Chunkamatic · 30/11/2010 18:49

I have been doing CC with DS2 for over 2 weeks now and although his sleep has improved a lot he is still waking some nights once or twice and the crying can last up to an hour.

He is 9.5months, early days we co-slept but that stopped working when he just wanted to feed constantly and would no longer lie next to me, had to be on me. He has been in his own cot since 6mo but up until recently he would feed at least twice (I did CC with him to get him in his cot but felt he was too little not to feed, so started by feeding him in night at 4 hour intervals, if he woke iyswim). Anyway that worked for a short time, but the wakings got more frequent and he started to sometimes want to be held all night/fed all night and wouldn't be put down.
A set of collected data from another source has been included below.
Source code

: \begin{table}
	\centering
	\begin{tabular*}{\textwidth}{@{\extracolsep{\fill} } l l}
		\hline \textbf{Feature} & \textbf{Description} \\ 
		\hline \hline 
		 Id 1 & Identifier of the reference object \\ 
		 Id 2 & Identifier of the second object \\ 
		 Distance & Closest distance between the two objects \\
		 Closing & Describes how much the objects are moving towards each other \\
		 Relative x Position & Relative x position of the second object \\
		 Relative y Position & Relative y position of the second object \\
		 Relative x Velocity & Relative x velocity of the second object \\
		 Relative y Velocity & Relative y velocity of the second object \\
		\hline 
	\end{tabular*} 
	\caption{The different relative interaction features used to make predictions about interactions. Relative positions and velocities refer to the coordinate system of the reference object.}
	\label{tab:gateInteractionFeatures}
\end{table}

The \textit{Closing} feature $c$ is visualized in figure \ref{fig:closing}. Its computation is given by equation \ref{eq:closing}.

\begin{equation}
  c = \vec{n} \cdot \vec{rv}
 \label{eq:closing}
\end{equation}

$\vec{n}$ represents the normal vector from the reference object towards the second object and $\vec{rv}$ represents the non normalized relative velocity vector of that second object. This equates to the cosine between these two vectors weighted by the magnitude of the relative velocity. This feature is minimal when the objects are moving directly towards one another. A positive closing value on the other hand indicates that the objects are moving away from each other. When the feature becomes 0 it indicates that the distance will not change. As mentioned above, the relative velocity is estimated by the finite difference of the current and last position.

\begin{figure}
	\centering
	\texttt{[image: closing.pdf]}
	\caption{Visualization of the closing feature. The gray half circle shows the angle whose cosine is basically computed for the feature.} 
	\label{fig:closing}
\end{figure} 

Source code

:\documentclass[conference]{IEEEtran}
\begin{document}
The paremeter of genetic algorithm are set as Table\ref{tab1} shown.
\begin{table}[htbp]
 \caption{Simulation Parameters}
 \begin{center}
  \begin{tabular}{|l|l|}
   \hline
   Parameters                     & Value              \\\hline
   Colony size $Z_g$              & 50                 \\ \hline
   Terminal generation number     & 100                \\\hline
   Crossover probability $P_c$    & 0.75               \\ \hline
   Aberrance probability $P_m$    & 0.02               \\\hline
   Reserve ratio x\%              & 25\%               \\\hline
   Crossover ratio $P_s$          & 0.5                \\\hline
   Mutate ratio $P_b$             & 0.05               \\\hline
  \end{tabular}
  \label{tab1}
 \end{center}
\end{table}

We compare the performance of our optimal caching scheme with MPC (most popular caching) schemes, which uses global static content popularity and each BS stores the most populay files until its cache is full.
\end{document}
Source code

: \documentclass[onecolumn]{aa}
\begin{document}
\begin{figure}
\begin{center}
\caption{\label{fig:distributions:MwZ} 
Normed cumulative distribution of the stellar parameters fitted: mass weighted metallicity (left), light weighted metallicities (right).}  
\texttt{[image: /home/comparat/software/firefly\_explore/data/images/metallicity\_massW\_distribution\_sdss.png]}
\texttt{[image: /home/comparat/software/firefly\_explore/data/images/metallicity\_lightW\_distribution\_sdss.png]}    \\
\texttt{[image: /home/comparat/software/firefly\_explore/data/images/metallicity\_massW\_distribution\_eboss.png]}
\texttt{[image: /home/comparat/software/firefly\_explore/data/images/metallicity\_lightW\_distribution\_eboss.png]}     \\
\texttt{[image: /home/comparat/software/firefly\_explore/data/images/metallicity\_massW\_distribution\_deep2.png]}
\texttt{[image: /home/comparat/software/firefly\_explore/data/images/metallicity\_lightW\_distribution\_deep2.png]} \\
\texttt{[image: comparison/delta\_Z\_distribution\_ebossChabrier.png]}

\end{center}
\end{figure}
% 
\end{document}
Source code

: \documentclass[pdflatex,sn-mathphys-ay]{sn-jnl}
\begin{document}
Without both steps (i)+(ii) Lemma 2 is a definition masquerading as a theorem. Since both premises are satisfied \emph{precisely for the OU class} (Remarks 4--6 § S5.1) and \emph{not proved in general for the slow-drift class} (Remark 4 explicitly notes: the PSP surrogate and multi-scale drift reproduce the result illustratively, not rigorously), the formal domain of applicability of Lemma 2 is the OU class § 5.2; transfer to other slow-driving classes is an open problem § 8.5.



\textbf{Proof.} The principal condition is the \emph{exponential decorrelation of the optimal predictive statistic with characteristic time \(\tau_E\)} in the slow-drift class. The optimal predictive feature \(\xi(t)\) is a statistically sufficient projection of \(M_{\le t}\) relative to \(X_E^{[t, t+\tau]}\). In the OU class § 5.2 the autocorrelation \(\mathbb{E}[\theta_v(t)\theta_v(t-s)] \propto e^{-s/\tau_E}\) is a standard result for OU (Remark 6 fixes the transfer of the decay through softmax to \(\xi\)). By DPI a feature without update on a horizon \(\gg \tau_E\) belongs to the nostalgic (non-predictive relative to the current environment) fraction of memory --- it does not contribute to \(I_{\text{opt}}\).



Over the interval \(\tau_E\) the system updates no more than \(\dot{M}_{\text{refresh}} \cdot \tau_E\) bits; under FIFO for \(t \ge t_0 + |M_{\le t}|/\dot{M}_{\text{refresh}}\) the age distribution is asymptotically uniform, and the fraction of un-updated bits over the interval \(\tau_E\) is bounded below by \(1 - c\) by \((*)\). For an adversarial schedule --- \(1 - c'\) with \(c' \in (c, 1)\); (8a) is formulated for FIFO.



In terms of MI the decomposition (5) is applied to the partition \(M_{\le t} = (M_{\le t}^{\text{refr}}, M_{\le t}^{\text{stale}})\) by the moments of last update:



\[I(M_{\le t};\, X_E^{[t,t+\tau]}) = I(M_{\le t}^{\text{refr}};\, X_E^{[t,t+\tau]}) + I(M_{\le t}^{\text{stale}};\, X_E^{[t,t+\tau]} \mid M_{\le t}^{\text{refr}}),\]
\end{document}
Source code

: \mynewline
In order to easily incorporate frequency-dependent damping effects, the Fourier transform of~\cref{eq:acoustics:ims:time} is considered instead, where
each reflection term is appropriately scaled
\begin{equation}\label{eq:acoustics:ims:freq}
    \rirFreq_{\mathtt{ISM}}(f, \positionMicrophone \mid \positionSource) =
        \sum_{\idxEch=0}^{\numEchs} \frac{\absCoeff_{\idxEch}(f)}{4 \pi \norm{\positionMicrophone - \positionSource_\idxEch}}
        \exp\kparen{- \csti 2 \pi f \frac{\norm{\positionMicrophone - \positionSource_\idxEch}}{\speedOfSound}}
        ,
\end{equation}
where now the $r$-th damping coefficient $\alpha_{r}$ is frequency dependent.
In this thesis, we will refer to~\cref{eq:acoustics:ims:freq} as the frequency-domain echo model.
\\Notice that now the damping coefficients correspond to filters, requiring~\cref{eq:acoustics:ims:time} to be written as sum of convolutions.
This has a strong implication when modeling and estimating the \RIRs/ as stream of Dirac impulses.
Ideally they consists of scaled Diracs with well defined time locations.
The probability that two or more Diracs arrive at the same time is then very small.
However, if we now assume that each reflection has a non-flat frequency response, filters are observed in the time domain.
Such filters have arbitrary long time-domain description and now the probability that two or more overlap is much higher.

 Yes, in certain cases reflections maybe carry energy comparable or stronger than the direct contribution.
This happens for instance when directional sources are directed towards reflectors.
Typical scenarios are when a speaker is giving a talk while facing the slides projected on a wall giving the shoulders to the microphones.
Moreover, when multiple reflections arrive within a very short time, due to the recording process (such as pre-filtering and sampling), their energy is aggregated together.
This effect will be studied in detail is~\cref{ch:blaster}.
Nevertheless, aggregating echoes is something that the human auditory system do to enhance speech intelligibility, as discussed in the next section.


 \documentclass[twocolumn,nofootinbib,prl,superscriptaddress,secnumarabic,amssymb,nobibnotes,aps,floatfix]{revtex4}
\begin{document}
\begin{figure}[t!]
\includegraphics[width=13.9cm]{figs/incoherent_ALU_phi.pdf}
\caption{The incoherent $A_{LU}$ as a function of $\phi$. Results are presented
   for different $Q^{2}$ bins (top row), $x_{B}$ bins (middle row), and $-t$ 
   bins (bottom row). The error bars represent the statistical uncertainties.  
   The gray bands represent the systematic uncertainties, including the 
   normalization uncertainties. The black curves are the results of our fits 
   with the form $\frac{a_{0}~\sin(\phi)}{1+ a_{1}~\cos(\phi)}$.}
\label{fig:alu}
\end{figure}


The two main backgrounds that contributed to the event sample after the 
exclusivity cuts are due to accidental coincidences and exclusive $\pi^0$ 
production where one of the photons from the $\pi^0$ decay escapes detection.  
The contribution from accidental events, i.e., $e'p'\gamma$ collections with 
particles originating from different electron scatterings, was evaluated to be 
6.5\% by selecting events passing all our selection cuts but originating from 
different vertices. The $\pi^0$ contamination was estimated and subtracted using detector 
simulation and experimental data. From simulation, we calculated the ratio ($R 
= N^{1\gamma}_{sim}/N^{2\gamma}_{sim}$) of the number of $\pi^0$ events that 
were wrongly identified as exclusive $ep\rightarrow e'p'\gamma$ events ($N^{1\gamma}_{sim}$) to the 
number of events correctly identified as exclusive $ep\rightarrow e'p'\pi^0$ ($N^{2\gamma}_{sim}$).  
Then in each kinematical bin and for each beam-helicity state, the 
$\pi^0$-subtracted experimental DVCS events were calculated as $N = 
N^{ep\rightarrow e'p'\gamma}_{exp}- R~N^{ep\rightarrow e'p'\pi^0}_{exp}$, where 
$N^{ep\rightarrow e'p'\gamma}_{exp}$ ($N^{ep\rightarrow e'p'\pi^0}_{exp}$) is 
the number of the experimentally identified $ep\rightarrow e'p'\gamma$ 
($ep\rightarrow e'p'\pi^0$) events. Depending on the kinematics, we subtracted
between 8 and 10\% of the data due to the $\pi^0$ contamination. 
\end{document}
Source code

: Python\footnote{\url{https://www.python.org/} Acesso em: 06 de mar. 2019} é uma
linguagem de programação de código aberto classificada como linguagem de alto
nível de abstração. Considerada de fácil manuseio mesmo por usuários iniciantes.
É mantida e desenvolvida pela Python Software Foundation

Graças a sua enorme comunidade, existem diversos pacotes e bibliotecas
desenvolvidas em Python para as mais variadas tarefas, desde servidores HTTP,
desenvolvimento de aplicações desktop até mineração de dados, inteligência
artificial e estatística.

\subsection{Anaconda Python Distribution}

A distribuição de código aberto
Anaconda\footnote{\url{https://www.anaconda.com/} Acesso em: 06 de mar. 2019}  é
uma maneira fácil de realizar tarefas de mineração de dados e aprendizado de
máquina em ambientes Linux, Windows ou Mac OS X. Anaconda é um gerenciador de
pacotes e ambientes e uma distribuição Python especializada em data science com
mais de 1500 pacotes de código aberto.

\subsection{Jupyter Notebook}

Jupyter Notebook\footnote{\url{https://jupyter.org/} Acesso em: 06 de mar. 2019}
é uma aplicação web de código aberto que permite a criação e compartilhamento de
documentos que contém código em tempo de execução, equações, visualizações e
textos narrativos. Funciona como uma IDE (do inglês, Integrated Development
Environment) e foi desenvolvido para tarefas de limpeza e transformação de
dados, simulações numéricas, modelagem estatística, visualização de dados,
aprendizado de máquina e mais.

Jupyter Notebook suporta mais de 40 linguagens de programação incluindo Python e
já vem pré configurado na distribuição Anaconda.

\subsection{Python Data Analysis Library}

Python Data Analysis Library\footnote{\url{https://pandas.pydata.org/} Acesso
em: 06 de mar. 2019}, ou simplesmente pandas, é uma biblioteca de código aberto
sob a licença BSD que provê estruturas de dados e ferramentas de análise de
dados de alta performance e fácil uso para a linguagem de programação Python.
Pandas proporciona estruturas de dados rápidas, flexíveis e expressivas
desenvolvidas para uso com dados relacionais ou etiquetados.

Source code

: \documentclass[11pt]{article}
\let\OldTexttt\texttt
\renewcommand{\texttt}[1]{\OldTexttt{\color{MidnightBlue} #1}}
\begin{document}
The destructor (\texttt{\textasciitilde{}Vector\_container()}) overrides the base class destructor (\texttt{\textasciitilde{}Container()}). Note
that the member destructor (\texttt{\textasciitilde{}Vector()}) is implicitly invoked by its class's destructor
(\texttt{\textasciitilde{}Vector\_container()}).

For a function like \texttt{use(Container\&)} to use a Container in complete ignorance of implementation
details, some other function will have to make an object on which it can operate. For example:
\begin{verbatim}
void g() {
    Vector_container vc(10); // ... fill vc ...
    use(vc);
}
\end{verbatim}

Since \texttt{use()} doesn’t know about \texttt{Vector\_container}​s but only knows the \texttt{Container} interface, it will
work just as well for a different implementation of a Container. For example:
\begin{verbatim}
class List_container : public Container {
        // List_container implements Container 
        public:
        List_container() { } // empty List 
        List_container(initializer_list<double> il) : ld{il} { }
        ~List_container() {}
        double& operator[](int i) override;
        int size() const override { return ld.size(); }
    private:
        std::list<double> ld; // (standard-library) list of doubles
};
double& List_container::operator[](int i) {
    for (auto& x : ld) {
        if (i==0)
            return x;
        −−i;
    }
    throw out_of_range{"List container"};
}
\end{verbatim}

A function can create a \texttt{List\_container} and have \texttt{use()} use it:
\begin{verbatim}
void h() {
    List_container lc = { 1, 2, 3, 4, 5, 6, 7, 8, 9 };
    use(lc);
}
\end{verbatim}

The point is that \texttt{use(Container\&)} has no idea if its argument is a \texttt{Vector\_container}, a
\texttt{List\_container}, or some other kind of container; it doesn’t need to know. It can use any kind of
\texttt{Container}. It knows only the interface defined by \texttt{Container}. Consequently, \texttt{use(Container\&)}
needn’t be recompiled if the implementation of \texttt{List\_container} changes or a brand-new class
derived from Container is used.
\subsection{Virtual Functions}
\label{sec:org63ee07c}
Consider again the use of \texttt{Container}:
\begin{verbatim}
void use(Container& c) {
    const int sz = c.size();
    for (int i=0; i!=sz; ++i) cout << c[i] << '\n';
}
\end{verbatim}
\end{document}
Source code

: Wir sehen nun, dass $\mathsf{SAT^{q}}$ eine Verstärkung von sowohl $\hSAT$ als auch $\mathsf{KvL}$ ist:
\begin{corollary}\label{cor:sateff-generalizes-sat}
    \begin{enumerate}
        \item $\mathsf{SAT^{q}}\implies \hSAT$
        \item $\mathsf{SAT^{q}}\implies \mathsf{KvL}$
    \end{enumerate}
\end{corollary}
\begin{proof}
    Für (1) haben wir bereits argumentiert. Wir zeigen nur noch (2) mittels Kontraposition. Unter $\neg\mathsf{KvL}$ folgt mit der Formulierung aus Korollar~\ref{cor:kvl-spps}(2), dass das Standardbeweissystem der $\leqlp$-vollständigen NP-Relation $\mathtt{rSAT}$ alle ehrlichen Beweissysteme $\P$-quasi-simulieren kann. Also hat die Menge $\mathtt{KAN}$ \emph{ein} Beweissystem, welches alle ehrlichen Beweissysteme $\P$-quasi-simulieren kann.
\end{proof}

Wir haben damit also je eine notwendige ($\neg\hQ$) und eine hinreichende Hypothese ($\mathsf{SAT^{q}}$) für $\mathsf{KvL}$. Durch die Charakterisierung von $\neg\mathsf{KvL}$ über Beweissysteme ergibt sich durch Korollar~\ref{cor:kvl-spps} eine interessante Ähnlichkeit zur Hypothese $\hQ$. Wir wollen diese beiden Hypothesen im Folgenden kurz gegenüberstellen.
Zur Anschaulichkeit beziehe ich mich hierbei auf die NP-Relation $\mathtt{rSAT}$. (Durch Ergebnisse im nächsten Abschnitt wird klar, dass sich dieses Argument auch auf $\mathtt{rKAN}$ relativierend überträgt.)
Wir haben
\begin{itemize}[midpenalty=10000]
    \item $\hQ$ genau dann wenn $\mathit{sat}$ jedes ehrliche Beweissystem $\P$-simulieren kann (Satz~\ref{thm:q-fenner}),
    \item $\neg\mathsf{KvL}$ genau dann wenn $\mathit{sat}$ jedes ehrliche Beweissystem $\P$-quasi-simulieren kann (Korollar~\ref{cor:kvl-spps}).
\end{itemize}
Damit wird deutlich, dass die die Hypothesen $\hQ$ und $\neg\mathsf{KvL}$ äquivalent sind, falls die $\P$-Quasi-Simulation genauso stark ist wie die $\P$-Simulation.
So a couple of weeks ago I stopped feeding him in the night and we have been going in and reassuring. He has slept through the night about half the time but now seems to be stuck.

I feel as if there should be something I could do, but we follow pretty much the same routine for feeding and naps and variations on this have no obvious effect.

I have a dr's appt on saturday just for him to be checked. He is teething at the moment which could be a factor, but giving calpol/teething powders etc makes no obvious difference. I feel like if the doctor can't help him he'll have to help me as I am at my wit's end. My relationship with DP is in tatters because of this and to be honest I don't know if it will recover.

Anyone with any advice ideas etc please help!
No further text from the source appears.